Less legally targeted; intense family and social control

Lesbian and bisexual women face less direct legal targeting than gay men -- the gross indecency provision specifically references male persons, and buggery prosecutions of women are essentially absent. However, the social environment is deeply hostile. 'Corrective rape' against lesbians has been documented in Guyana and the broader Caribbean. Family violence and forced marriage pressure are significant threats for Guyanese lesbians.
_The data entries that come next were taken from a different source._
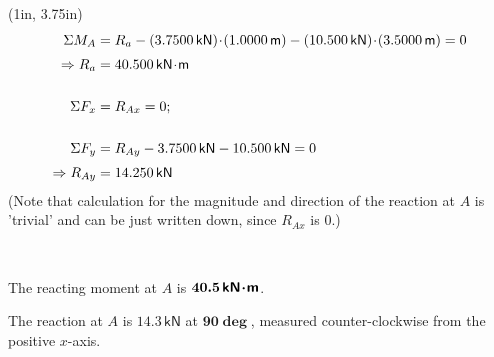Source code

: \documentclass[10pt,oneside]{article}
\begin{document}
\begin{textblock*}{6in}(1in, 3.75in)
  \begin{align*}
    \Sigma M_A &= R_a-(3.7500\,\textsf{kN})\!\cdot\! (1.0000\,\textsf{m})-(10.500\,\textsf{kN})\!\cdot\! (3.5000\,\textsf{m}) = 0 \\[0.25em]
    \Rightarrow R_a &= 40.500\,\mathsf{kN\!\cdot\! m}\\\\
    \Sigma F_x &= R_{Ax} = 0; \\\\
    \Sigma F_y &= R_{Ay} - 3.7500\,\textsf{kN} - 10.500\,\textsf{kN} = 0 \\[0.25em]
    \Rightarrow R_{Ay} &= 14.250\,\textsf{kN}
    \end{align*}
  (Note that calculation for the magnitude and direction of the reaction at $A$ is 'trivial' and can be just written down, since $R_{Ax}$ is $0$.)
  
  \large\centering\parb ~ \parb

  The reacting moment at $A$ is \underline{$\bm{40.5\,\mathbf{\mathsf{kN\!\cdot\! m}}}$}.\parb

  The reaction at $A$ is \underline{$\bm{14.3\,\mathbf{\mathsf{kN}}}$} at \underline{$\bm{90\deg}$}, measured counter-clockwise from the positive $x$-axis.
\end{textblock*}

\end{document}
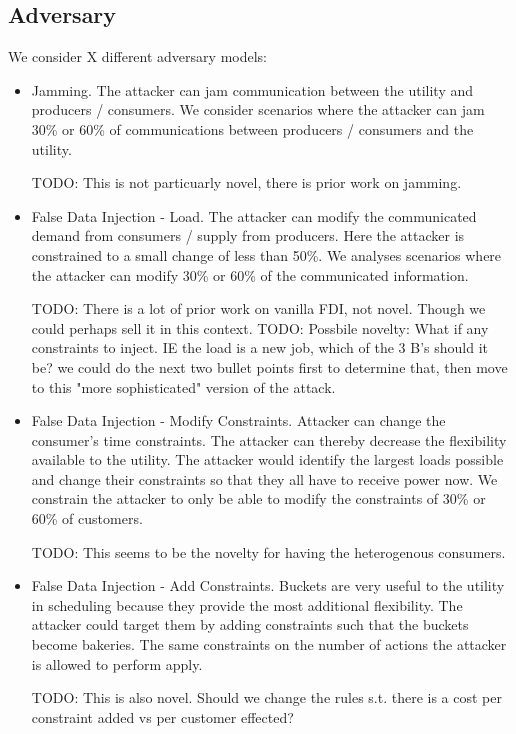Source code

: \documentclass[conference]{IEEEtran}
\begin{document}
\subsection{Adversary}
\label{Adversary}

We consider X different adversary models:

\begin{itemize}
\item Jamming. The attacker can jam communication between the utility and producers / consumers.  We consider scenarios 
where the attacker can jam 30\% or 60\% of communications between producers / consumers and the utility.

TODO: This is not particuarly novel, there is prior work on jamming.  

\item False Data Injection - Load. The attacker can modify the communicated demand from consumers / supply from producers.  
Here the attacker is constrained to a small change of less than 50\%.  We analyses scenarios where the attacker can modify
30\% or 60\% of the communicated information.

TODO: There is a lot of prior work on vanilla FDI, not novel.  Though we could perhaps sell it in this context.
TODO: Possbile novelty:  What if any constraints to inject.  IE the load is a new job, which of the 3 B's should it be?
we could do the next two bullet points first to determine that, then move to this "more sophisticated" version of the 
attack.

\item False Data Injection - Modify Constraints. Attacker can change the consumer's time constraints.  The attacker can
thereby decrease the flexibility available to the utility.  The attacker would identify the largest loads possible and 
change their constraints so that they all have to receive power now.  We constrain the attacker to only be able to modify the
constraints of 30\% or 60\% of customers.

TODO:  This seems to be the novelty for having the heterogenous consumers.

\item False Data Injection - Add Constraints.  Buckets are very useful to the utility in scheduling because they provide
the most additional flexibility.  The attacker could target them by adding constraints such that the buckets become bakeries.
The same constraints on the number of actions the attacker is allowed to perform apply.

TODO: This is also novel.  Should we change the rules s.t. there is a cost per constraint added vs per customer effected?

\end{itemize}
\end{document}
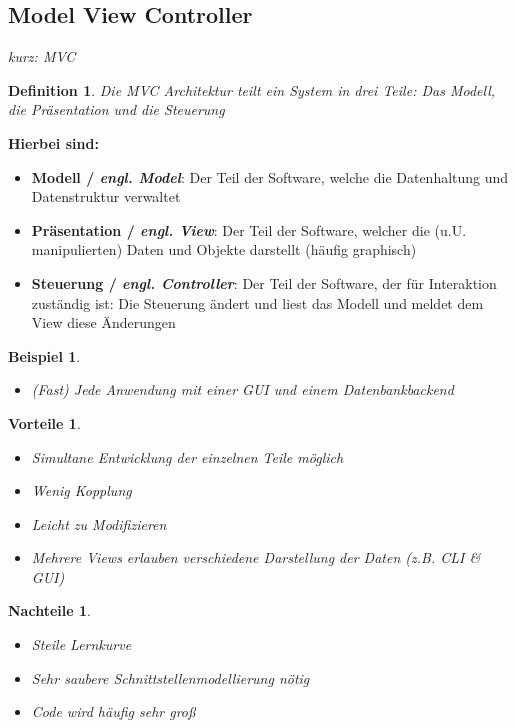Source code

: \documentclass[a4paper]{article}
\theoremstyle{break}
\newtheorem{defi}{Definition}[section]
\newtheorem{ex}{Beispiel}[section]
\newtheorem{why}{Vorteile}[section]
\newtheorem{whynot}{Nachteile}[section]
\begin{document}
\subsection{Model View Controller}
\textit{kurz: MVC}
\begin{defi}
	Die MVC Architektur teilt ein System in drei Teile: Das Modell, die Präsentation und die Steuerung
\end{defi}
\textbf{Hierbei sind:}
\begin{itemize}
	\item \textbf{Modell / \textit{engl. Model}}: Der Teil der Software, welche die Datenhaltung und Datenstruktur verwaltet
	\item \textbf{Präsentation / \textit{engl. View}}: Der Teil der Software, welcher die (u.U. manipulierten) Daten und Objekte darstellt (häufig graphisch)
	\item \textbf{Steuerung / \textit{engl. Controller}}: Der Teil der Software, der für Interaktion zuständig ist: Die Steuerung ändert und liest das Modell und meldet dem View diese Änderungen
\end{itemize}
\begin{ex}
	\begin{itemize}
		\item (Fast) Jede Anwendung mit einer GUI und einem Datenbankbackend  
	\end{itemize}
\end{ex}
\begin{why}
	\begin{itemize}
		\item Simultane Entwicklung der einzelnen Teile möglich
		\item Wenig Kopplung
		\item Leicht zu Modifizieren
		\item Mehrere Views erlauben verschiedene Darstellung der Daten (z.B. CLI & GUI)
	\end{itemize}
\end{why}
\begin{whynot}
	\begin{itemize}
		\item Steile Lernkurve
		\item Sehr saubere Schnittstellenmodellierung nötig
		\item Code wird häufig sehr groß
	\end{itemize}
\end{whynot}
\end{document}

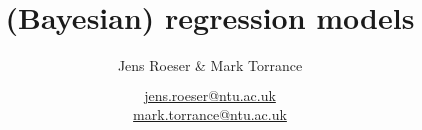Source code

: \documentclass{slides}
\title{(Bayesian) regression models }
\author[Roeser]{Jens Roeser \& Mark Torrance\\ $\phantom{foo}$ \\ \url{jens.roeser@ntu.ac.uk}\\
\url{mark.torrance@ntu.ac.uk}	 }
\institute{Nottingham Trent University}
\date %
{}
\begin{document}
{
	\begin{frame}
		\titlepage
	\end{frame}
}






\end{document}
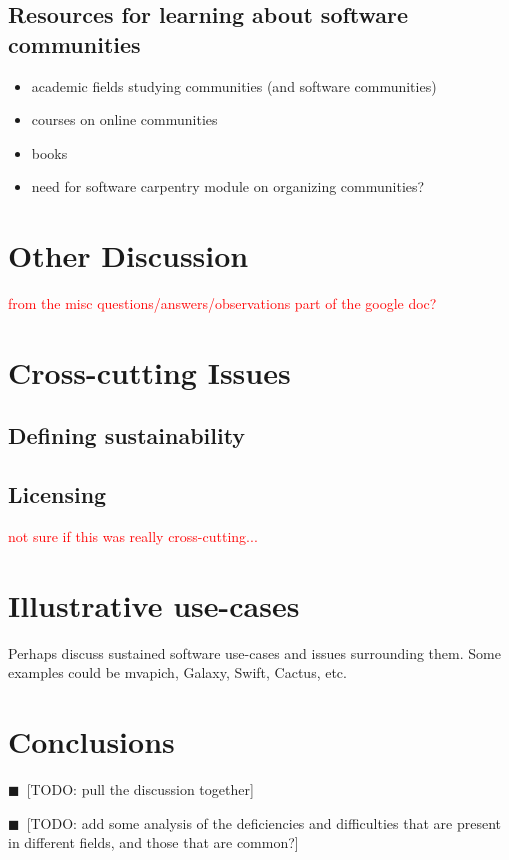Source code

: \documentclass[11pt, oneside]{amsart}
\newcommand{\todo}[1]{{\color{blue}$\blacksquare$~\textsf{[TODO: #1]}}}
\newcommand{\note}[1]{ {\textcolor{red}    { #1 }}}
\begin{document}
\subsection{Resources for learning about software communities}
\begin{itemize}
\item academic fields studying communities (and software communities)
\item courses on online communities
\item books
\item need for software carpentry module on organizing communities?
\end{itemize}

\section{Other Discussion}

\note{from the misc questions/answers/observations part of the google doc?}

\section{Cross-cutting Issues}

\subsection{Defining sustainability}

\subsection{Licensing}

\note{not sure if this was really cross-cutting...}


\section{Illustrative use-cases}

Perhaps discuss sustained software use-cases and issues surrounding them. Some examples could be mvapich, Galaxy, Swift, Cactus, etc.

\section{Conclusions}

\todo{pull the discussion together}

\todo{add some analysis of the deficiencies and difficulties that are present in different fields, and those that are common?}
\end{document}
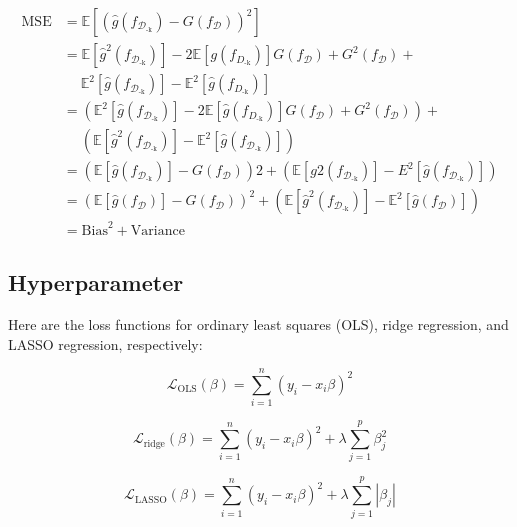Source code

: \begin{equation} \label{eq_tradeoff}
    \begin{split}
        \mathrm{MSE}&=\mathbb{E}[(\hat{g}(f_{\mathcal{D}_{\text{-k}}})-G(f_\mathcal{D}))^2]\\
        &=\mathbb{E}[{\hat{g}}^2(f_{\mathcal{D}_{\text{-k}}})] - 2\mathbb{E}[g(f_{D_\text{-k}})]G(f_\mathcal{D})+G^2(f_\mathcal{D}) +\\
        &\quad \; \mathbb{E}^2[\hat{g}(f_{\mathcal{D}_{\text{-k}}})] - \mathbb{E}^2[\hat{g}(f_{D_\text{-k}})]\\
        &=(\mathbb{E}^2[\hat{g}(f_{\mathcal{D}_{\text{-k}}})] - 2\mathbb{E}[\hat{g}(f_{D_\text{-k}})]G(f_{\mathcal{D}}) + G^{2}(f_{\mathcal{D}})) +\\
        &\quad \; (\mathbb{E}[{\hat{g}}^2(f_{\mathcal{D}_{\text{-k}}})]-\mathbb{E}^2[\hat{g}(f_{\mathcal{D}_{\text{-k}}})])\\
        &=(\mathbb{E}[\hat{g}(f_{\mathcal{D}_{\text{-k}}})]-G(f_{\mathcal{D}}))2+(\mathbb{E}[g2(f_{\mathcal{D}_{\text{-k}}})]-E^2[\hat{g}(f_{\mathcal{D}_{\text{-k}}})])\\
        &=(\mathbb{E}[\hat{g}(f_\mathcal{D})] - G(f_{\mathcal{D}}))^{2} +(\mathbb{E}[\hat{g}^2(f_{\mathcal{D}_{\text{-k}}})]-\mathbb{E}^2[\hat{g}(f_{\mathcal{D}})])\\
        &={\mathrm{Bias}}^2+\mathrm{Variance}
    \end{split}
\end{equation}

\subsection*{Hyperparameter}

Here are the loss functions for ordinary least squares (OLS), ridge regression, and LASSO regression, respectively:


\begin{equation} \label{eq_ols}
    \mathcal{L}_\text{OLS}(\beta)=\sum_{i=1}^{n}(y_i-x_i\beta)^2
\end{equation}

\begin{equation} \label{eq_ridge}
    \mathcal{L}_\text{ridge}(\beta)=\sum_{i=1}^{n}(y_i-x_i\beta)^2+\lambda\sum_{j=1}^{p}\beta_{j}^2
\end{equation}

\begin{equation} \label{eq_lasso}
    \mathcal{L}_\text{LASSO}(\beta)=\sum_{i=1}^{n}(y_i-x_i\beta)^2+\lambda\sum_{j=1}^{p}|\beta_j|
\end{equation}

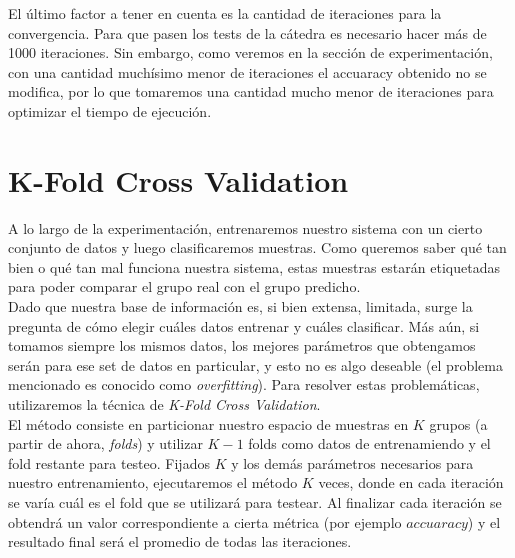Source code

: El último factor a tener en cuenta es la cantidad de iteraciones para la convergencia. Para que pasen los tests de la cátedra es necesario hacer más de 1000 iteraciones. Sin embargo, como veremos en la sección de experimentación, con una cantidad muchísimo menor de iteraciones el accuaracy obtenido no se modifica, por lo que tomaremos una cantidad mucho menor de iteraciones para optimizar el tiempo de ejecución. \\

\section{K-Fold Cross Validation}

A lo largo de la experimentación, entrenaremos nuestro sistema con un cierto conjunto de datos y luego clasificaremos muestras. Como queremos saber qué tan bien o qué tan mal funciona nuestra sistema, estas muestras estarán etiquetadas para poder comparar el grupo real con el grupo predicho. \\

Dado que nuestra base de información es, si bien extensa, limitada, surge la pregunta de cómo elegir cuáles datos entrenar y cuáles clasificar. Más aún, si tomamos siempre los mismos datos, los mejores parámetros que obtengamos serán para ese set de datos en particular, y esto no es algo deseable (el problema mencionado es conocido como \textit{overfitting}). Para resolver estas problemáticas, utilizaremos la técnica de \textit{K-Fold Cross Validation}. \\

El método consiste en particionar nuestro espacio de muestras en $K$ grupos (a partir de ahora, \textit{folds}) y utilizar $K - 1$ folds como datos de entrenamiendo y el fold restante para testeo. Fijados $K$ y los demás parámetros necesarios para nuestro entrenamiento, ejecutaremos el método $K$ veces, donde en cada iteración se varía cuál es el fold que se utilizará para testear. Al finalizar cada iteración se obtendrá un valor correspondiente a cierta métrica (por ejemplo $accuaracy$) y el resultado final será el promedio de todas las iteraciones. \\


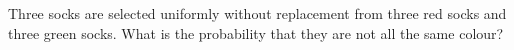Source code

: Three socks are selected uniformly without replacement from three red socks and three green socks. What is the probability that they are not all the same colour?
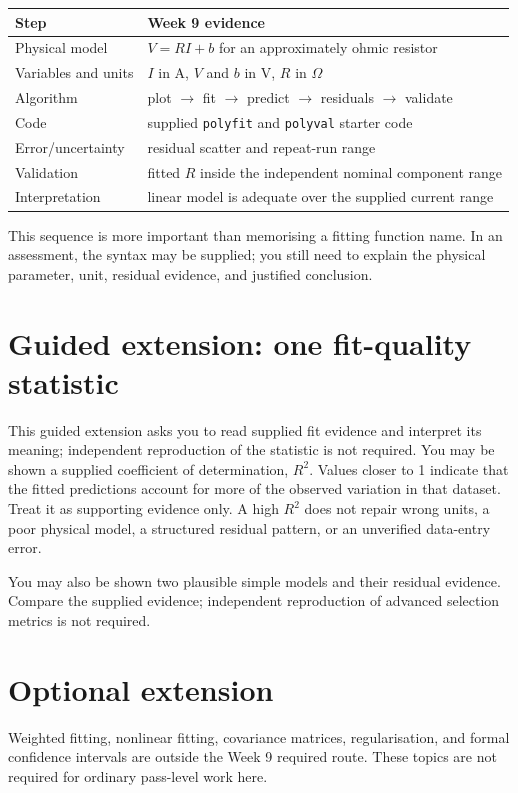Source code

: \documentclass[11pt,a4paper]{article}
\begin{document}
\begin{center}\small
\begin{tabular}{p{.24\linewidth}p{.68\linewidth}}
\toprule
Step & Week 9 evidence\\
\midrule
Physical model & $V=RI+b$ for an approximately ohmic resistor\\
Variables and units & $I$ in A, $V$ and $b$ in V, $R$ in $\Omega$\\
Algorithm & plot $\rightarrow$ fit $\rightarrow$ predict $\rightarrow$ residuals $\rightarrow$ validate\\
Code & supplied \texttt{polyfit} and \texttt{polyval} starter code\\
Error/uncertainty & residual scatter and repeat-run range\\
Validation & fitted $R$ inside the independent nominal component range\\
Interpretation & linear model is adequate over the supplied current range\\
\bottomrule
\end{tabular}
\end{center}

This sequence is more important than memorising a fitting function name. In an assessment, the syntax may be supplied; you still need to explain the physical parameter, unit, residual evidence, and justified conclusion.

\section*{Guided extension: one fit-quality statistic}
This guided extension asks you to read supplied fit evidence and interpret its meaning; independent reproduction of the statistic is not required. You may be shown a supplied coefficient of determination, $R^2$. Values closer to 1 indicate that the fitted predictions account for more of the observed variation in that dataset. Treat it as supporting evidence only. A high $R^2$ does not repair wrong units, a poor physical model, a structured residual pattern, or an unverified data-entry error.

You may also be shown two plausible simple models and their residual evidence. Compare the supplied evidence; independent reproduction of advanced selection metrics is not required.

\section*{Optional extension}
Weighted fitting, nonlinear fitting, covariance matrices, regularisation, and formal confidence intervals are outside the Week 9 required route. These topics are not required for ordinary pass-level work here.
\end{document}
For foreign lesbian travelers, two women traveling together in Georgetown draws minimal suspicion. Public affection beyond what is culturally normal for female friends (hand-holding is acceptable; kissing is not) would attract negative attention. There are no lesbian social spaces or community organizations separate from SASOD's broader LGBTQ+ work.

Nonbinary Travelers

No legal or cultural framework; cross-dressing law risk

Nonbinary gender identities have no recognition in Guyanese law, culture, or social frameworks. Gender in Guyana is strictly binary, enforced by both law (the cross-dressing statute) and deeply conservative religious and cultural norms across all ethnic communities. Androgynous or gender-nonconforming presentation in Georgetown will attract immediate, sustained, and potentially hostile attention. The cross-dressing law provides police with a specific legal tool to target anyone whose gender expression does not conform to their perceived sex. Georgetown is a small enough city that standing out is unavoidable. Nonbinary travelers should seriously assess whether this destination is compatible with their safety. If traveling, presenting in a manner consistent with legal documentation's gender marker is the approach that minimizes legal exposure.